Microservices and service-oriented architectures require a change in your load-balancing strategy. Learn why you should stop using load balancers to route traffic between services in this more modern architecture, and why you should use service discovery instead.
When we talk about what's changed in modern application architecture, there's this bigger shift from monolithic applications—where a single application has many sub-components and capabilities delivered as one application—to many discrete services that are being deployed independently.
This is a microservice or service-oriented architecture, where we have many, many more services that are communicating with each other, and composing to form a larger bit of functionality.
As we make this change, what suddenly changes about our requirements is, * a) we have a lot higher scale, there's many more instances that we need to be routing to.

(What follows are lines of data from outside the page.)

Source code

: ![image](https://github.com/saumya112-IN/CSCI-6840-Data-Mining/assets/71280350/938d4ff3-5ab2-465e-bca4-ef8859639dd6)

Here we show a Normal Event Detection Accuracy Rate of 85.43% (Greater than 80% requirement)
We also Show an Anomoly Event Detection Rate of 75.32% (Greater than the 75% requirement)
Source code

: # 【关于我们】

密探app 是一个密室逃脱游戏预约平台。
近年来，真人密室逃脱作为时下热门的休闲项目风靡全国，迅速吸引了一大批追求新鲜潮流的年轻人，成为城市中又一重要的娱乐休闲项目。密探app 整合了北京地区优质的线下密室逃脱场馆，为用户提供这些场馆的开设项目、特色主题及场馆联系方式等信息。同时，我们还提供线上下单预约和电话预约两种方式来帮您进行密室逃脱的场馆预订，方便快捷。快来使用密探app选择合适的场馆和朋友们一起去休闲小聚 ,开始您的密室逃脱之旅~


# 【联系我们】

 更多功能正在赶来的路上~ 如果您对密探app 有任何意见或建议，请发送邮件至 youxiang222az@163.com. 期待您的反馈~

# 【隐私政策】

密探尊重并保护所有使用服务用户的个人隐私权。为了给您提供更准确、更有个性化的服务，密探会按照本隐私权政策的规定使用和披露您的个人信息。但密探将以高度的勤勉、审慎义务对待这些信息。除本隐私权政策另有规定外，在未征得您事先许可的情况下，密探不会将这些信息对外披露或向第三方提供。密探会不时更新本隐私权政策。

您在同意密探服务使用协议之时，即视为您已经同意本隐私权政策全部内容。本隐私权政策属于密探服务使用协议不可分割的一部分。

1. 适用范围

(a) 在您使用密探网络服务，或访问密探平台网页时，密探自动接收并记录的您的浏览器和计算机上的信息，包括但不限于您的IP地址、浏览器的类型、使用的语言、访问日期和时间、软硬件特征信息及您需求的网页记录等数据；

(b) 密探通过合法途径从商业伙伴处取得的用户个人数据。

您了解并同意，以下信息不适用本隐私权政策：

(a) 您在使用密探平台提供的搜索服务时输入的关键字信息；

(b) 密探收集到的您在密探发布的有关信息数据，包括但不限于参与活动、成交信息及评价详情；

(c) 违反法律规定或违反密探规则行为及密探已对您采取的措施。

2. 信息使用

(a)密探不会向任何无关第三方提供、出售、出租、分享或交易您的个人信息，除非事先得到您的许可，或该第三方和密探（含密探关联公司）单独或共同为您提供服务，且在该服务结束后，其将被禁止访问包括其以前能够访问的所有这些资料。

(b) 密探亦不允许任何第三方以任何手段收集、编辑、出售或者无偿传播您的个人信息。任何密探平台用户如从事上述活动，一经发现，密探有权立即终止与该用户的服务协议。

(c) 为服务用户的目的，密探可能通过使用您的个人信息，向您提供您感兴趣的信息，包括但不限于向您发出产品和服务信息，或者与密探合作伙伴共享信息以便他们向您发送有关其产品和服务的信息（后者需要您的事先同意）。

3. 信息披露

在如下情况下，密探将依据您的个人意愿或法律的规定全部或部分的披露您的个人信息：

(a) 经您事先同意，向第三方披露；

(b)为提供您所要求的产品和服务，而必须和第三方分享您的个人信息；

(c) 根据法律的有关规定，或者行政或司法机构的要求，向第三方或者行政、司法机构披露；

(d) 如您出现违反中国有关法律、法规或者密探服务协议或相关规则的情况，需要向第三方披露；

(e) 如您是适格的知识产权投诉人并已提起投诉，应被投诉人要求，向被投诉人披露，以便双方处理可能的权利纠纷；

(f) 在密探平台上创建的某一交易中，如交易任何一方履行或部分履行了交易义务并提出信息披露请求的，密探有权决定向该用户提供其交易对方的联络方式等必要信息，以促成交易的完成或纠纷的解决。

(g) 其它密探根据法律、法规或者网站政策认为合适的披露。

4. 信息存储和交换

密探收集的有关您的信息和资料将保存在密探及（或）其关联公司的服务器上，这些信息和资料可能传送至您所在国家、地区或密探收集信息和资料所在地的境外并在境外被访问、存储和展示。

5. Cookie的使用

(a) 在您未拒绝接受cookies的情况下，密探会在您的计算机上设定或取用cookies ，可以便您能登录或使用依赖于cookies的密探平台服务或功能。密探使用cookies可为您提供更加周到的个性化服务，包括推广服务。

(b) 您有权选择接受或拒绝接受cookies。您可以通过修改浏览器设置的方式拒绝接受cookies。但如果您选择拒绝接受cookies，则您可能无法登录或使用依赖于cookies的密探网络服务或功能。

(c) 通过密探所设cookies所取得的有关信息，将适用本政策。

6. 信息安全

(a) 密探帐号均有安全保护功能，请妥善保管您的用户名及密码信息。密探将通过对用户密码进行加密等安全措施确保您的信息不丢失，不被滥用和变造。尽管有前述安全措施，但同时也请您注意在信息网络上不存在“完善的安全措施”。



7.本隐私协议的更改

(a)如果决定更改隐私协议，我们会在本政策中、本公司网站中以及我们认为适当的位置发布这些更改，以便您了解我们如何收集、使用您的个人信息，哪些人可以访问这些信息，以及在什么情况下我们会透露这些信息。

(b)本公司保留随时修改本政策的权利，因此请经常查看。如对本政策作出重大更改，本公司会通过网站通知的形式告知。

And * b) these things are much more ephemeral, so there's a lot more elasticity in terms of scaling up and down, but also dynamicism in terms of these things being relatively short-lived compared to the monolithic versions of them.
In the monolithic world what we used to do is traditionally use hardware load balancers, and these would be manually managed. If we deployed new versions of our monolith we would then file a ticket and someone would update the load balancer to add a new instance, and then it's able to get traffic after days or weeks. This was okay because the churn was relatively low, and even when we upgraded our application we were upgrading it on the same machine. So it was already part of our load balancer and didn't require change.

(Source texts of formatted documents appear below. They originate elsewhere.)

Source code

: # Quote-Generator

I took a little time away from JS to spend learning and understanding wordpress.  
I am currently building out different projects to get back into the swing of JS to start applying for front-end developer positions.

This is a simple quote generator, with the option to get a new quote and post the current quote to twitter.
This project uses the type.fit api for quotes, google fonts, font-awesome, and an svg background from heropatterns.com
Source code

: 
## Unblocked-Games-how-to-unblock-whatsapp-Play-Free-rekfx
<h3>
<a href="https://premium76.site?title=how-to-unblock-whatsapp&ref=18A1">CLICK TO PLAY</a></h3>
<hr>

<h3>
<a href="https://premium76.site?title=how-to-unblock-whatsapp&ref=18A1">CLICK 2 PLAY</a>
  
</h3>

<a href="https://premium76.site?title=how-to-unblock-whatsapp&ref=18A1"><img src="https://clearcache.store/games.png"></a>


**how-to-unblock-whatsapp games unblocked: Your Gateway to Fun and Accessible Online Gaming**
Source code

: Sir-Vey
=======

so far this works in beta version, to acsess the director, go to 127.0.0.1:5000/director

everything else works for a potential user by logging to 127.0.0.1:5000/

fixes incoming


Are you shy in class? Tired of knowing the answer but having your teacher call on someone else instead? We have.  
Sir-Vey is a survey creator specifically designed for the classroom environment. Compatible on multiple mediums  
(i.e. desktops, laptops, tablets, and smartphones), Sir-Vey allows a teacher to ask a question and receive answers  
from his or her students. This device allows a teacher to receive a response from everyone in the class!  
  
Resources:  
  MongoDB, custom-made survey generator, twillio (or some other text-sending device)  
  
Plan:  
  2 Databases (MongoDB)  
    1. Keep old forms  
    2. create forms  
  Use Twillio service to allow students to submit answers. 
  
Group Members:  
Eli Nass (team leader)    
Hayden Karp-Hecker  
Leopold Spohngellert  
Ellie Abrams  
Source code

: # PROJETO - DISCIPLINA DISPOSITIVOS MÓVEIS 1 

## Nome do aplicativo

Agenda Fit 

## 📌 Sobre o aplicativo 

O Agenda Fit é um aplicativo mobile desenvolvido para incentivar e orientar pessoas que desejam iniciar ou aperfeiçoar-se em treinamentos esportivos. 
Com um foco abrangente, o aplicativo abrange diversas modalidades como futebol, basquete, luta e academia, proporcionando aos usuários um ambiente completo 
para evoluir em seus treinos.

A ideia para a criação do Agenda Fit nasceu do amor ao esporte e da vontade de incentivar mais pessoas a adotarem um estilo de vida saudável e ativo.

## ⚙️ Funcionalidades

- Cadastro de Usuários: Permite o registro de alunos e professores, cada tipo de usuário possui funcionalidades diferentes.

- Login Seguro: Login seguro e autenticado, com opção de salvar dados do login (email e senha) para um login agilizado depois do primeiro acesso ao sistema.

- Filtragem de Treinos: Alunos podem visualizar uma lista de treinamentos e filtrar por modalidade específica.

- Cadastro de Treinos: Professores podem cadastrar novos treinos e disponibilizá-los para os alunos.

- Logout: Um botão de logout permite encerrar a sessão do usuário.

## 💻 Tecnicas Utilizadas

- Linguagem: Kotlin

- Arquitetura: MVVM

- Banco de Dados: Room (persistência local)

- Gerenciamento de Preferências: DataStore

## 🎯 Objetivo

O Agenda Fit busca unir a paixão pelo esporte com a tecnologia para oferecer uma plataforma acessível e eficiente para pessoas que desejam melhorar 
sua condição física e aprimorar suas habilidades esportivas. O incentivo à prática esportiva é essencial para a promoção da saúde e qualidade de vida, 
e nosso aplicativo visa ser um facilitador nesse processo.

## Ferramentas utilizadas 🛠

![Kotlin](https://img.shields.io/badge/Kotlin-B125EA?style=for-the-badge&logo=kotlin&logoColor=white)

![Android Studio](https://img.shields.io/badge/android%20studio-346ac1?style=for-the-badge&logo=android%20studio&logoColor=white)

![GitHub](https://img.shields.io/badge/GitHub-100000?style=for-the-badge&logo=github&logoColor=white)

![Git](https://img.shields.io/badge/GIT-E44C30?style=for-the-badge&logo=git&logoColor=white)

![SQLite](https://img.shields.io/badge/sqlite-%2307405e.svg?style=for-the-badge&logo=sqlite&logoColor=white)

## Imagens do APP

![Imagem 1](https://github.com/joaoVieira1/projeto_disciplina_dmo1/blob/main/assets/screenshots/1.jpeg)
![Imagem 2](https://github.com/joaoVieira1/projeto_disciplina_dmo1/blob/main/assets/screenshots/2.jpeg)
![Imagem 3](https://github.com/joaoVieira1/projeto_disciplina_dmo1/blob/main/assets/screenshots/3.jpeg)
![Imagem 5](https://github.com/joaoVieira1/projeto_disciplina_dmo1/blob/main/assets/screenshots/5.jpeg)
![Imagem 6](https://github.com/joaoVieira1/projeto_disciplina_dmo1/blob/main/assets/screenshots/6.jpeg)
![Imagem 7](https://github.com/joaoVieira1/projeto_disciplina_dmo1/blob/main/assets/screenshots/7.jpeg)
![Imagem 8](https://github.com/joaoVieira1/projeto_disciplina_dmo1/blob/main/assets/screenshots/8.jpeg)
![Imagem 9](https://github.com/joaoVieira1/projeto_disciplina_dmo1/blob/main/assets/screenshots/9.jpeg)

Now as we've embraced microservices architectures and cloud-based platforms, both of those assumptions change. Now there's much more change in terms of scaling up, scaling down, and deploying applications, but there's also a churn of the underlying VM. We're much less likely to reuse a machine and deploy the new application on the same hardware. Rather, we'll destroy that machine and boot a new machine running the new version of our application. So now all of a sudden, all of these changes require us touching our load balancers constantly.

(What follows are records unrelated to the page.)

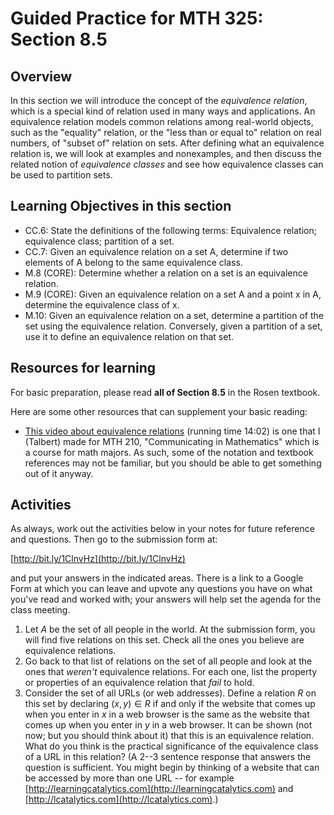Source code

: Guided Practice for MTH 325: Section 8.5
========================================

## Overview 

In this section we will introduce the concept of the _equivalence relation_, which is a special kind of relation used in many ways and applications. An equivalence relation models common relations among real-world objects, such as the "equality" relation, or the "less than or equal to" relation on real numbers, of "subset of" relation on sets. After defining what an equivalence relation is, we will look at examples and nonexamples, and then discuss the related notion of _equivalence classes_ and see how equivalence classes can be used to partition sets. 

## Learning Objectives in this section

+ CC.6: State the definitions of the following terms: Equivalence relation; equivalence class; partition of a set. 
+ CC.7: Given an equivalence relation on a set A, determine if two elements of A belong to the same equivalence class. 
+ M.8 (CORE): Determine whether a relation on a set is an equivalence relation. 
+ M.9 (CORE): Given an equivalence relation on a set A and a point x in A, determine the equivalence class of x. 
+ M.10: Given an equivalence relation on a set, determine a partition of the set using the equivalence relation. Conversely, given a partition of a set, use it to define an equivalence relation on that set. 

## Resources for learning

For basic preparation, please read __all of Section 8.5__ in the Rosen textbook. 

Here are some other resources that can supplement your basic reading: 

+ [This video about equivalence relations](https://www.youtube.com/watch?v=JFXgXYCzXB4) (running time 14:02) is one that I (Talbert) made for MTH 210, "Communicating in Mathematics" which is a course for math majors. As such, some of the notation and textbook references may not be familiar, but you should be able to get something out of it anyway. 

## Activities 

As always, work out the activities below in your notes for future reference and questions. Then go to the submission form at: 

[http://bit.ly/1ClnvHz](http://bit.ly/1ClnvHz)

and put your answers in the indicated areas. There is a link to a Google Form at which you can leave and upvote any questions you have on what you've read and worked with; your answers will help set the agenda for the class meeting. 

1. Let $A$ be the set of all people in the world. At the submission form, you will find five relations on this set. Check all the ones you believe are equivalence relations. 
2. Go back to that list of relations on the set of all people and look at the ones that _weren't_ equivalence relations. For each one, list the property or properties of an equivalence relation that _fail_ to hold. 
3. Consider the set of all URLs (or web addresses). Define a relation $R$ on this set by declaring $(x,y) \in R$ if and only if the website that comes up when you enter in $x$ in a web browser is the same as the website that comes up when you enter in $y$ in a web browser. It can be shown (not now; but you should think about it) that this is an equivalence relation. What do you think is the practical significance of the equivalence class of a URL in this relation? (A 2--3 sentence response that answers the question is sufficient. You might begin by thinking of a website that can be accessed by more than one URL -- for example [http://learningcatalytics.com](http://learningcatalytics.com) and [http://lcatalytics.com](http://lcatalytics.com).)

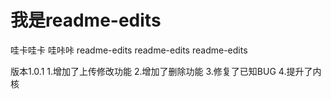 # 我是readme-edits
哇卡哇卡
哇咔咔
readme-edits
readme-edits
readme-edits




版本1.0.1
1.增加了上传修改功能
2.增加了删除功能
3.修复了已知BUG
4.提升了内核

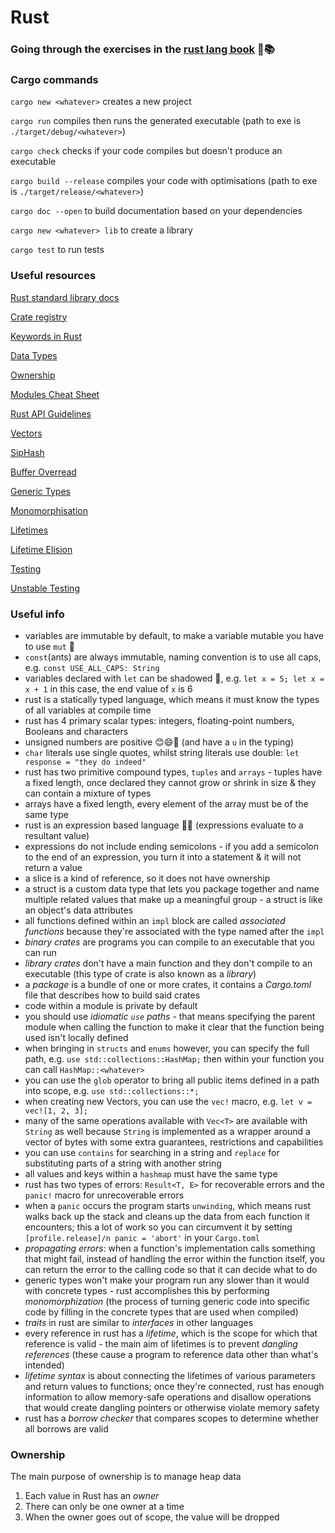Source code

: # Rust

### Going through the exercises in the [rust lang book](https://doc.rust-lang.org/book/) 🦀📚

### Cargo commands

`cargo new <whatever>` creates a new project

`cargo run` compiles then runs the generated executable (path to exe is `./target/debug/<whatever>`)

`cargo check` checks if your code compiles but doesn't produce an executable

`cargo build --release` compiles your code with optimisations (path to exe is `./target/release/<whatever>`)

`cargo doc --open` to build documentation based on your dependencies

`cargo new <whatever> lib` to create a library

`cargo test` to run tests


### Useful resources

[Rust standard library docs](https://doc.rust-lang.org/stable/std/prelude/index.html#modules)

[Crate registry](https://crates.io/)

[Keywords in Rust](https://doc.rust-lang.org/stable/book/appendix-01-keywords.html)

[Data Types](https://doc.rust-lang.org/stable/book/ch03-02-data-types.html)

[Ownership](https://doc.rust-lang.org/stable/book/ch04-01-what-is-ownership.html)

[Modules Cheat Sheet](https://doc.rust-lang.org/stable/book/ch07-02-defining-modules-to-control-scope-and-privacy.html)

[Rust API Guidelines](https://rust-lang.github.io/api-guidelines/)

[Vectors](https://doc.rust-lang.org/stable/nomicon/vec/vec.html)

[SipHash](https://en.wikipedia.org/wiki/SipHash)

[Buffer Overread](https://hashrust.com/blog/memory-safey-in-rust-part-1/)

[Generic Types](https://doc.rust-lang.org/stable/book/ch10-01-syntax.html)

[Monomorphisation](https://rustc-dev-guide.rust-lang.org/backend/monomorph.html)

[Lifetimes](https://doc.rust-lang.org/stable/book/ch10-03-lifetime-syntax.html)

[Lifetime Elision](https://doc.rust-lang.org/nomicon/lifetime-elision.html)

[Testing](https://doc.rust-lang.org/stable/book/ch11-01-writing-tests.html)

[Unstable Testing](https://doc.rust-lang.org/stable/unstable-book/library-features/test.html)

### Useful info 

- variables are immutable by default, to make a variable mutable you have to use `mut` 🐶
- `const`(ants) are always immutable, naming convention is to use all caps, e.g. `const USE_ALL_CAPS: String`
- variables declared with `let` can be shadowed 👻, e.g. `let x = 5; let x = x + 1` in this case, the end value of `x` is 6 
- rust is a statically typed language, which means it must know the types of all variables at compile time
- rust has 4 primary scalar types: integers, floating-point numbers, Booleans and characters
- unsigned numbers are positive 😊😄🤗 (and have a `u` in the typing)
- `char` literals use single quotes, whilst string literals use double: `let response = "they do indeed"`
- rust has two primitive compound types, `tuples` and `arrays` - tuples have a fixed length, once declared they cannot grow or shrink in size & they can contain a mixture of types
- arrays have a fixed length, every element of the array must be of the same type
- rust is an expression based language 👄💬 (expressions evaluate to a resultant value)
- expressions do not include ending semicolons - if you add a semicolon to the end of an expression, you turn it into a statement & it will not return a value
- a slice is a kind of reference, so it does not have ownership
- a struct is a custom data type that lets you package together and name multiple related values that make up a meaningful group - a struct is like an object's data attributes
- all functions defined within an `impl` block are called *associated functions* because they're associated with the type named after the `impl`
- *binary crates* are programs you can compile to an executable that you can run
- *library crates* don't have a main function and they don't compile to an executable (this type of crate is also known as a *library*)
- a *package* is a bundle of one or more crates, it contains a *Cargo.toml* file that describes how to build said crates
- code within a module is private by default
- you should use *idiomatic `use` paths* - that means specifying the parent module when calling the function to make it clear that the function being used isn't locally defined
- when bringing in `structs` and `enums` however, you can specify the full path, e.g. `use std::collections::HashMap;` then within your function you can call `HashMap::<whatever>`
- you can use the `glob` operator to bring all public items defined in a path into scope, e.g. `use std::collections::*;`
- when creating new Vectors, you can use the `vec!` macro, e.g. `let v = vec![1, 2, 3];`
- many of the same operations available with `Vec<T>` are available with `String` as well because `String` is implemented as a wrapper around a vector of bytes with some extra guarantees, restrictions and capabilities
- you can use `contains` for searching in a string and `replace` for substituting parts of a string with another string
- all values and keys within a `hashmap` must have the same type
- rust has two types of errors: `Result<T, E>` for recoverable errors and the `panic!` macro for unrecoverable errors
- when a `panic` occurs the program starts `unwinding`, which means rust walks back up the stack and cleans up the data from each function it encounters; this a lot of work so you can circumvent it by setting `[profile.release]/n panic = 'abort'` in your `Cargo.toml` 
- *propagating errors*: when a function's implementation calls something that might fail, instead of handling the error within the function itself, you can return the error to the calling code so that it can decide what to do 
- generic types won't make your program run any slower than it would with concrete types - rust accomplishes this by performing *monomorphization* (the process of turning generic code into specific code by filling in the concrete types that are used when compiled)
- *traits* in rust are similar to *interfaces* in other languages
- every reference in rust has a *lifetime*, which is the scope for which that reference is valid - the main aim of lifetimes is to prevent *dangling references* (these cause a program to reference data other than what's intended)
- *lifetime syntax* is about connecting the lifetimes of various parameters and return values to functions; once they're connected, rust has enough information to allow memory-safe operations and disallow operations that would create dangling pointers or otherwise violate memory safety
- rust has a *borrow checker* that compares scopes to determine whether all borrows are valid

### Ownership

The main purpose of ownership is to manage heap data

1. Each value in Rust has an *owner*
2. There can only be one owner at a time
3. When the owner goes out of scope, the value will be dropped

A more modern approach is to use a service registry, a tool-like Consul. Now, as new instances boot, they get automatically registered inside of this catalog—the central registry—that knows, what are all the services, where are they running, what's their current status? And then we drive our load-balancing against this registry.
Applications can either natively query the registry using something like DNS and discover and connect to their upstreams without going through a load balancer. Or we use the registry to automatically populate and drive the configuration of the load balancers. So as soon as a new instance boots it gets put into the registry, then that registry is basically repopulating and reconfiguring our load balancer to instantly send traffic to it.
This avoids the manual management that we traditionally would have done, and allows us to accelerate how quickly we can get traffic to these applications and deal with the dynamic, elastic nature of infrastructure.